The GDC should not be permitted to ‘shop’ for expert witnesses and delay Hearings.
I didn’t get a reply to this statement

Two ideas I put forward:

1. A Panel must have ‘beyond reasonable doubt’ level of evidence before it can erase or suspend. It can apply Conditions or reprimand at Civil Standard.
OK, so we have already discussed much of this. 
In summary, Matthew Hill said: I think I said that I would question whether it would be in the best interests of the profession to return to a criminal standard. When implemented effectively, a civil standard ought to offer opportunities for greater proportionality and flexibility (and in fact ought to be much more cost effective). I said that the way we regulate still hadn’t, in my view, caught up sufficiently with the change from criminal to civil that had allowed those opportunities to be exploited, but that we were working hard to change that

So, Matthew Hill questions whether it would be in the best interests of the profession to return to a criminal standard? 

He further added that the way we regulate still hadn’t, in his view, caught up sufficiently with the change from criminal to civil that had allowed those opportunities to be exploited, but that we were working hard to change that.

Personally, I hope that the GDC can demonstrate the truth of this quickly because we currently have a healthcare litigation problem which is way out of balance and we can’t afford, something is going to give. 
Which is more important: some health care with responsibility and limited compensation or none? 
We are going to see some sweeping changes in the Laws in next 2 years and there will be some opportunity for change I suspect. 

2. Expert witnesses must also currently serve as a Clinical Supervisor or GDC Reporter role 
JG couldn’t see this working ‘primarily because one of the delays in FtP cases is the delay in securing expert evidence due to the small pool of dental experts.
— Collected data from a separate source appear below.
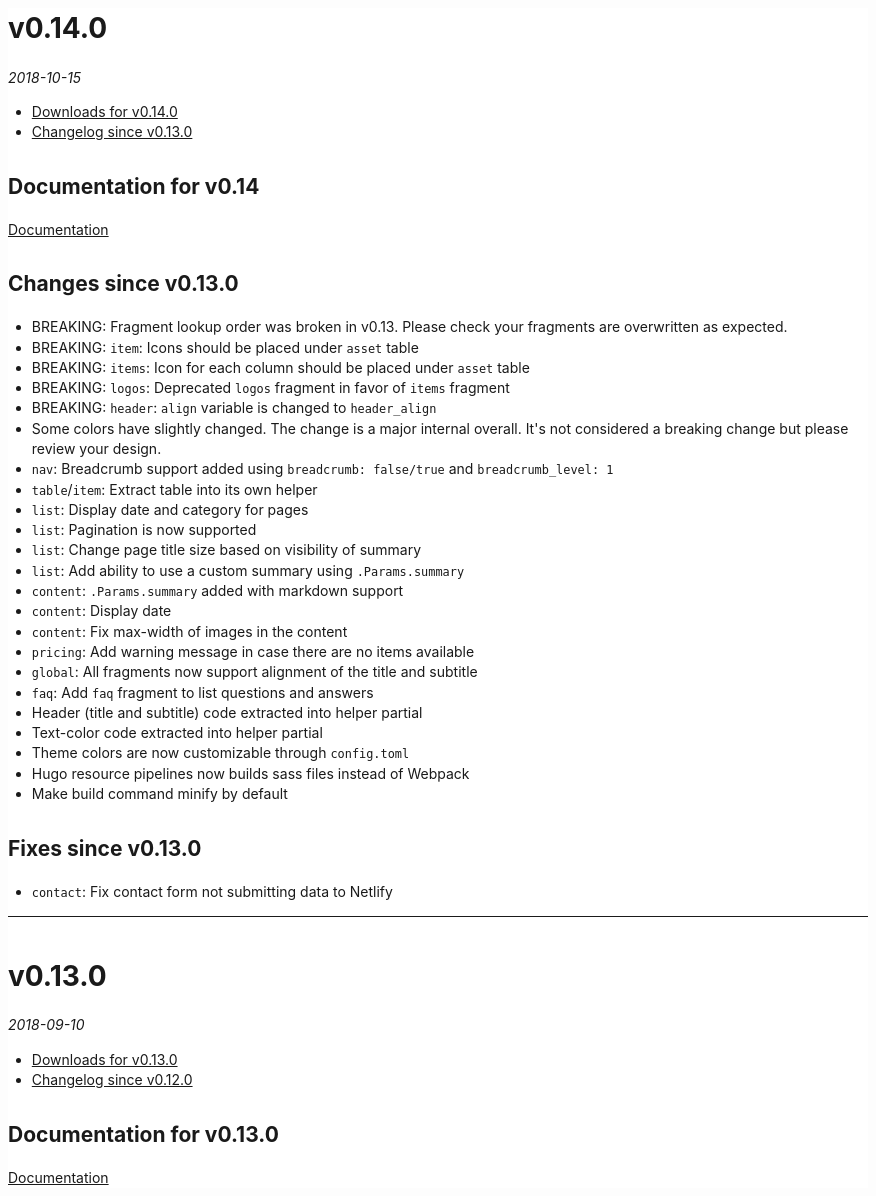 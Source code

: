 
# v0.14.0
_2018-10-15_
  - [Downloads for v0.14.0](https://syna.okkur.org/releases/v0.14.0)
  - [Changelog since v0.13.0](#changes-since-v0130)

## Documentation for v0.14
[Documentation](/tree/v0.14/docs)

## Changes since v0.13.0
  - BREAKING: Fragment lookup order was broken in v0.13. Please check your fragments are overwritten as expected.
  - BREAKING: `item`: Icons should be placed under `asset` table
  - BREAKING: `items`: Icon for each column should be placed under `asset` table
  - BREAKING: `logos`: Deprecated `logos` fragment in favor of `items` fragment
  - BREAKING: `header`: `align` variable is changed to `header_align`
  - Some colors have slightly changed. The change is a major internal overall. It's not considered a breaking change but please review your design.
  - `nav`: Breadcrumb support added using `breadcrumb: false/true` and `breadcrumb_level: 1`
  - `table`/`item`: Extract table into its own helper
  - `list`: Display date and category for pages
  - `list`: Pagination is now supported
  - `list`: Change page title size based on visibility of summary
  - `list`: Add ability to use a custom summary using `.Params.summary`
  - `content`: `.Params.summary` added with markdown support
  - `content`: Display date
  - `content`: Fix max-width of images in the content
  - `pricing`: Add warning message in case there are no items available
  - `global`: All fragments now support alignment of the title and subtitle
  - `faq`: Add `faq` fragment to list questions and answers
  - Header (title and subtitle) code extracted into helper partial
  - Text-color code extracted into helper partial
  - Theme colors are now customizable through `config.toml`
  - Hugo resource pipelines now builds sass files instead of Webpack
  - Make build command minify by default

## Fixes since v0.13.0
  - `contact`: Fix contact form not submitting data to Netlify

---

# v0.13.0
_2018-09-10_
  - [Downloads for v0.13.0](https://syna.okkur.org/releases/v0.13.0)
  - [Changelog since v0.12.0](#changes-since-v0120)

## Documentation for v0.13.0
[Documentation](/tree/v0.13.0/docs)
To require the experts to meet these criteria, would reduce the pool further initially and this would have a detrimental effect on the timeliness of cases, which in turn will add stress to Registrants. We do require our experts to meet key minimum standards to become experts on the GDC panel and to complete the annual training we provide.’ 
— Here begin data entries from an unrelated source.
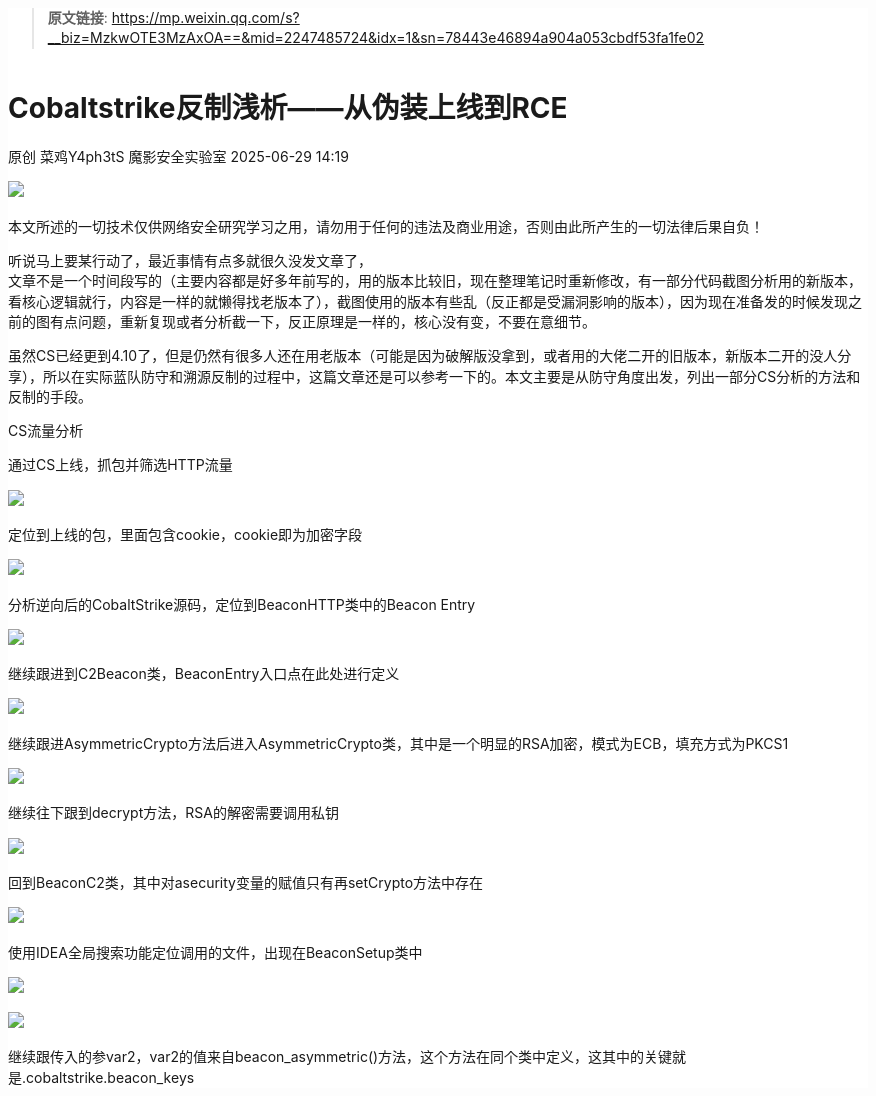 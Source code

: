 > **原文链接**: https://mp.weixin.qq.com/s?__biz=MzkwOTE3MzAxOA==&mid=2247485724&idx=1&sn=78443e46894a904a053cbdf53fa1fe02

#  Cobaltstrike反制浅析——从伪装上线到RCE  
原创 菜鸡Y4ph3tS  魔影安全实验室   2025-06-29 14:19  
  
![](https://mmbiz.qpic.cn/mmbiz_png/4CWec3iaVibzd59VXbFYsDHgyZTL6t4Pt1GGOKpxsyceOc4WwnMlRuc9YicZOcpibWBL0Q6AW8cZYA8sicsQ1RqxwWw/640 "")  
  
本文所述的一切技术仅供网络安全研究学习之用，请勿用于任何的违法及商业用途，否则由此所产生的一切法律后果自负！  
  
听说马上要某行动了，最近事情有点多就很久没发文章了，  
文章不是一个时间段写的（主要内容都是好多年前写的，用的版本比较旧，现在整理笔记时重新修改，有一部分代码截图分析用的新版本，看核心逻辑就行，内容是一样的就懒得找老版本了），截图使用的版本有些乱（反正都是受漏洞影响的版本），因为现在准备发的时候发现之前的图有点问题，重新复现或者分析截一下，反正原理是一样的，核心没有变，不要在意细节。  
  
虽然CS已经更到4.10了，但是仍然有很多人还在用老版本（可能是因为破解版没拿到，或者用的大佬二开的旧版本，新版本二开的没人分享），所以在实际蓝队防守和溯源反制的过程中，这篇文章还是可以参考一下的。本文主要是从防守角度出发，列出一部分CS分析的方法和反制的手段。  
  
CS流量分析  
  
通过CS上线，抓包并筛选HTTP流量  
  
![](https://mmbiz.qpic.cn/sz_mmbiz_jpg/2sFaYicrjxornYiba8KbVHyB7m80pe9U1FxPRoZZhP0P5ebXR1mbKrgFicct1JJtJpicCMevFqQUFoiaWepofAmlBrw/640?wx_fmt=other&from=appmsg "")  
  
定位到上线的包，里面包含cookie，cookie即为加密字段  
  
![](https://mmbiz.qpic.cn/sz_mmbiz_jpg/2sFaYicrjxornYiba8KbVHyB7m80pe9U1F9O9cF4cibpg45OEHcp7SydVWUvmqWPL2d9daAAf1icg9QGNQfYY35cbw/640?wx_fmt=other&from=appmsg "")  
  
分析逆向后的CobaltStrike源码，定位到BeaconHTTP类中的Beacon Entry  
  
![](https://mmbiz.qpic.cn/sz_mmbiz_jpg/2sFaYicrjxornYiba8KbVHyB7m80pe9U1F79nd3tlXVtNVpHkthAxqp5mKMVNdQkricVIQKLfV4uTxtK6cDd1JnfA/640?wx_fmt=other&from=appmsg "")  
  
继续跟进到C2Beacon类，BeaconEntry入口点在此处进行定义  
  
![](https://mmbiz.qpic.cn/sz_mmbiz_jpg/2sFaYicrjxornYiba8KbVHyB7m80pe9U1FbQyhLT6zLAVicl8FBfMIkvibCCDOStaibchRg92VgL3cRoCicOr1R5uzaw/640?wx_fmt=other&from=appmsg "")  
  
继续跟进AsymmetricCrypto方法后进入AsymmetricCrypto类，其中是一个明显的RSA加密，模式为ECB，填充方式为PKCS1  
  
![](https://mmbiz.qpic.cn/sz_mmbiz_jpg/2sFaYicrjxornYiba8KbVHyB7m80pe9U1FibMTBjN3nfXZlNTdWAZPDtCoy14uraMJgZs4knCiaibgDbJSwWdU6lqDA/640?wx_fmt=other&from=appmsg "")  
  
继续往下跟到decrypt方法，RSA的解密需要调用私钥  
  
![](https://mmbiz.qpic.cn/sz_mmbiz_jpg/2sFaYicrjxornYiba8KbVHyB7m80pe9U1FzwdOcQBJCgKaYB4WHn9GNESs3icIicSYZhEicr63u8zkv1eTPrP5z55Fg/640?wx_fmt=other&from=appmsg "")  
  
回到BeaconC2类，其中对asecurity变量的赋值只有再setCrypto方法中存在  
  
![](https://mmbiz.qpic.cn/sz_mmbiz_jpg/2sFaYicrjxornYiba8KbVHyB7m80pe9U1FXRETkTib9L8c0cFh9oouut8dZEZLaaM74JUgj5C2swwBhRPDBglTm4Q/640?wx_fmt=other&from=appmsg "")  
  
使用IDEA全局搜索功能定位调用的文件，出现在BeaconSetup类中  
  
![](https://mmbiz.qpic.cn/sz_mmbiz_jpg/2sFaYicrjxornYiba8KbVHyB7m80pe9U1FmvlQzvc9klXw41ZWsGw6F5Nnia3ZTYDqErrhZv0KjzcycvIhl4CJwOA/640?wx_fmt=other&from=appmsg "")  
  
![](https://mmbiz.qpic.cn/sz_mmbiz_jpg/2sFaYicrjxornYiba8KbVHyB7m80pe9U1FL1pA5zdC7jnAgtz0NW3Qyu3FEManKRAoRtGBR8uWWdM8MfIbwYgRDw/640?wx_fmt=other&from=appmsg "")  
  
继续跟传入的参var2，var2的值来自beacon_asymmetric()方法，这个方法在同个类中定义，这其中的关键就是.cobaltstrike.beacon_keys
Personally I think it’s an opportunity to ensure we have ‘Experts’ who are on the ground and current with their expectations on standards. 
The final message from JG and MH is that they want to help the Profession create the space for it to step into to create its own agreed standards and the GDC will support this process. 

JG discussed whether the GDC ‘s experts are applying the correct standards and was clear that experts do not apply Faculty Standards or Bolam negligence standards but must indicate a falling far short of the GDC’s standards for misconduct to be found. 

However, the issue of what good looks like in terms of Standards is one which the profession needs to discuss. Hence….. what MH also emphasised again: 

I see the role of the regulator was to set the framework of outcomes that the standards should achieve, and to create more space for the profession to work out the detail of how those outcomes should be delivered.

I think the GDC see that urgent change is required and want the Profession to take back the initiative and show the way ahead.